Cost-effectiveness of late treatment
The DAWN trial enrolled 206 international patients from 2014 to 2017 and DEFUSE 3 enrolled 182 U.S. patients from 2016 to 2017. Patients were followed up for 3 months after stroke.
Researchers found that mechanical thrombectomy with standard care led to greater health care costs but increased QALYs vs. standard care alone, resulting in an incremental cost-effectiveness ratio of $662 per QALY for the DAWN trial and $13,877 per QALY for DEFUSE 3.
For patients with baseline NIH Stroke Scale scores of less than 16 in the DEFUSE 3 trial, $3,555 was the minimum cost to gain 1 QALY. Among patients with a baseline score of 16 or greater, the maximum cost to gain 1 QALY was $42,635.

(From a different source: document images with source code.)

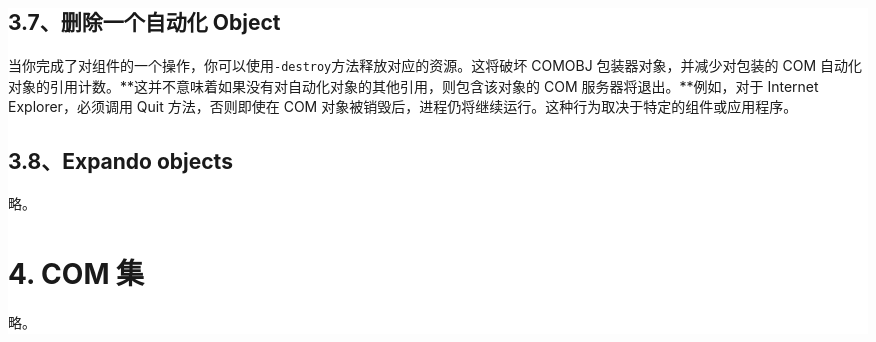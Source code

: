 ## 3.7、删除一个自动化 Object

当你完成了对组件的一个操作，你可以使用`-destroy`方法释放对应的资源。这将破坏 COMOBJ 包装器对象，并减少对包装的 COM 自动化对象的引用计数。**这并不意味着如果没有对自动化对象的其他引用，则包含该对象的 COM 服务器将退出。**例如，对于 Internet Explorer，必须调用 Quit 方法，否则即使在 COM 对象被销毁后，进程仍将继续运行。这种行为取决于特定的组件或应用程序。

## 3.8、Expando objects

略。

# 4. COM 集

略。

Based on findings from DAWN, the maximum cost to gain 1 QALY was $19,994 for patients older than 80 years.
After performing a probabilistic sensitivity analysis on data from the two trials, researchers observed that mechanical thrombectomy with standard care had a 100% or a 99.9% likelihood of being cost-effective at the willingness-to-pay threshold of $100,000 per QALY, for DAWN and DEFUSE 3, respectively.
Moreover, at a willingness-to-pay threshold of $50,000 per QALY, the probability of mechanical thrombectomy with standard care to be cost-effective was 100% for DAWN and 97.5% for DEFUSE 3 results, researchers reported.
‘Focus on increasing access’
“Given that they demonstrated the cost-effectiveness of mechanical thrombectomy across all clinical subgroups, our findings have latent policy and clinical implications,” the researchers wrote. “Acute stroke treatment guidelines and quality measures should focus on increasing access to mechanical thrombectomy for all eligible U.S. patients rather than on tailoring policies that prioritize specific subgroups. Specifically, policies are needed to improve stroke recognition and transportation to comprehensive stroke centers (providing mechanical thrombectomy) in light of the cost-effectiveness of mechanical thrombectomy, which does not depreciate significantly by stroke severity or age. Should additional mechanical thrombectomy trials be conducted, our results suggest potential value in reducing the uncertainty regarding the cost-effectiveness of mechanical thrombectomy in certain subgroups (ie, patients with NIH Stroke Scale scores of 16 or greater and those aged 80 years and older).”